'''
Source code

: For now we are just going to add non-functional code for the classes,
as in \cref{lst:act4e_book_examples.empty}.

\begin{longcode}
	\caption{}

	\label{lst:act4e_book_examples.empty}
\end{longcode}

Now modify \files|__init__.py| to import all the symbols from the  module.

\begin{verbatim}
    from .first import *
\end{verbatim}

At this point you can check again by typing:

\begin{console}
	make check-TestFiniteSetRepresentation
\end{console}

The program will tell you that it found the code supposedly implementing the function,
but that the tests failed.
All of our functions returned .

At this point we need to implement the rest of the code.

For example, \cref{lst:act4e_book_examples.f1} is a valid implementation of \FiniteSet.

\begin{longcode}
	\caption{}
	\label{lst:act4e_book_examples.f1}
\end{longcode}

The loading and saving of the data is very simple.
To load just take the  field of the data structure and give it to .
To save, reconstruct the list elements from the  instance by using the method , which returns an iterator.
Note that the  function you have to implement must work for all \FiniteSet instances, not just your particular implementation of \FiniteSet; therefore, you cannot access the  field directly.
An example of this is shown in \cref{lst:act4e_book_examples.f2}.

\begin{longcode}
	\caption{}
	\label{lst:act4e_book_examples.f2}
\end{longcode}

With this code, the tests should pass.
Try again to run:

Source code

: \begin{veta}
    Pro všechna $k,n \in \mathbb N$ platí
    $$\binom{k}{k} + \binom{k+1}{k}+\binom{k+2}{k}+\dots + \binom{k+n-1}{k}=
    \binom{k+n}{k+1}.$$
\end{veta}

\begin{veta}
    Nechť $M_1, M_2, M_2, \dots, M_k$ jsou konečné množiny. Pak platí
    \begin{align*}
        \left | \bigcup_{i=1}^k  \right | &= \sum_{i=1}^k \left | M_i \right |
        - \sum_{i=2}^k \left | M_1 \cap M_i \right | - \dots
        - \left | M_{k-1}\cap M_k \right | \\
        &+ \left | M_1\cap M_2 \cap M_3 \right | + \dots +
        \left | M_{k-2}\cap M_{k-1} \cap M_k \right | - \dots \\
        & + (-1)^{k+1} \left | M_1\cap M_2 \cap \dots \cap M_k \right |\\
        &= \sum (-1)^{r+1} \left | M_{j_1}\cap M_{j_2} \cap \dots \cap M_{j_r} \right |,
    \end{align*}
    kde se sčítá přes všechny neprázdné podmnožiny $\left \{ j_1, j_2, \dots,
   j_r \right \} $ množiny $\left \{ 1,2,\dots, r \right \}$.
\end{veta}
'''
'''
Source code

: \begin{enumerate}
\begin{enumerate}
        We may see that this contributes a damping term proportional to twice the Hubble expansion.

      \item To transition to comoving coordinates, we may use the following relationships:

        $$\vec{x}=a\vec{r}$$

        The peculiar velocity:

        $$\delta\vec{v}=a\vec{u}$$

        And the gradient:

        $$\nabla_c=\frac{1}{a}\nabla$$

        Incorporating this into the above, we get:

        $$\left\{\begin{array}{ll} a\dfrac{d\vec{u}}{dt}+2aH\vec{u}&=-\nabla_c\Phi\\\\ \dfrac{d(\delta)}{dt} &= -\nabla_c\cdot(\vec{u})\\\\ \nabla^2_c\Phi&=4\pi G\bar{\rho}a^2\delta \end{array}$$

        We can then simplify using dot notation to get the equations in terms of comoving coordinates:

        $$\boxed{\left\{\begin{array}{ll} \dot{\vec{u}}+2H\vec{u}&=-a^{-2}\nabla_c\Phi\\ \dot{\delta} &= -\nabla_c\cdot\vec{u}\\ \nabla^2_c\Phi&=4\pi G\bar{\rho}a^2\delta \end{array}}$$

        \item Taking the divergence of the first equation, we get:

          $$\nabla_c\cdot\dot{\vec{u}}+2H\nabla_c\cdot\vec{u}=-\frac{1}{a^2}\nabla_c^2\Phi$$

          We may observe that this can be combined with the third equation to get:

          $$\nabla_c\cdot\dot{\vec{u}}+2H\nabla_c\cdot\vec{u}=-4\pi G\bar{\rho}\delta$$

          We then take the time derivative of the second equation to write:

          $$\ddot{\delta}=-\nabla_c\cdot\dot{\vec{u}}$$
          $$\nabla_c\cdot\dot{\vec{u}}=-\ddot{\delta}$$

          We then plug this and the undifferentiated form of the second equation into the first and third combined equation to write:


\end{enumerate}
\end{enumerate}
'''
'''
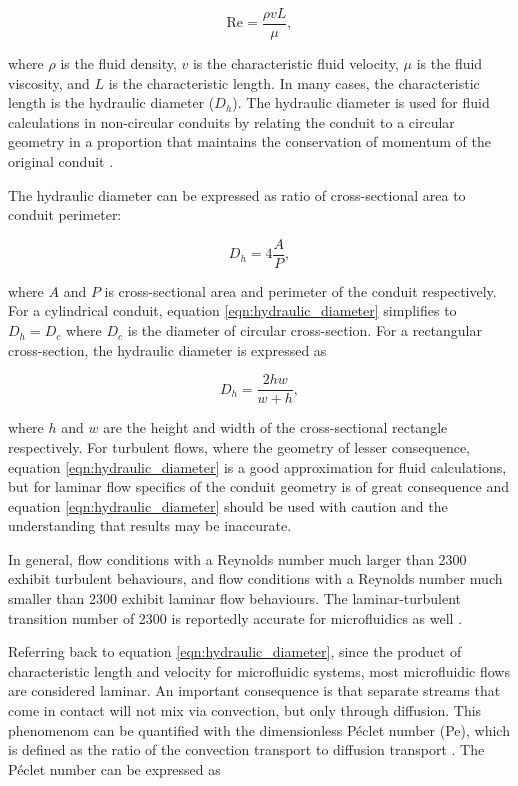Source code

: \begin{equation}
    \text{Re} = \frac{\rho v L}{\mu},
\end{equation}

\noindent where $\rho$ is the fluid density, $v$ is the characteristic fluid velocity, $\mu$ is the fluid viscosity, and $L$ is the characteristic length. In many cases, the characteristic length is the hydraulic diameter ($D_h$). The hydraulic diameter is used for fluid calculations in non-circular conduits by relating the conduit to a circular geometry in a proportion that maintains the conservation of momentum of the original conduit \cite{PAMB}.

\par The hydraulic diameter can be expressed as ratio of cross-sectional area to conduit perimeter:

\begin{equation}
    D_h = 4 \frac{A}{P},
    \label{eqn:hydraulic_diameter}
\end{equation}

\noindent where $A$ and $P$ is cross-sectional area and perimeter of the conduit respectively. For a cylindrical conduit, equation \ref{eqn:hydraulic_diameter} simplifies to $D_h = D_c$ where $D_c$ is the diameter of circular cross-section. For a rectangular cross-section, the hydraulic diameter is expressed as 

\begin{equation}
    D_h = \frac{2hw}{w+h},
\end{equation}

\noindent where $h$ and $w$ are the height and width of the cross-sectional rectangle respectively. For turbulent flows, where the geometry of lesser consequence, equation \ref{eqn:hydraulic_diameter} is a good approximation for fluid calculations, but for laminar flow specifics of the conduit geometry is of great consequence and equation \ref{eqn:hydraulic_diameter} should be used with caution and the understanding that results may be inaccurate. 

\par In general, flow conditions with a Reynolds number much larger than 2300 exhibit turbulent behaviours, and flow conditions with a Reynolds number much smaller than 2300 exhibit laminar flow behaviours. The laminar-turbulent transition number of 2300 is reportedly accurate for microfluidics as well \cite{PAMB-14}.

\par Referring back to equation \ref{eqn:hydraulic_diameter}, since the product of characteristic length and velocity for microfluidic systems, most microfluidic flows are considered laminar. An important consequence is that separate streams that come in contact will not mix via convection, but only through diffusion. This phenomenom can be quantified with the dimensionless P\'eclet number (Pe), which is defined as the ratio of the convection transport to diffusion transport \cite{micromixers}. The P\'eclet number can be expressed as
'''
_Task statement_:
Report, for the data above, every line in which the string "ddot" appears.

_Worked solution_:
          $$\ddot{\delta}=-\nabla_c\cdot\dot{\vec{u}}$$
          $$\nabla_c\cdot\dot{\vec{u}}=-\ddot{\delta}$$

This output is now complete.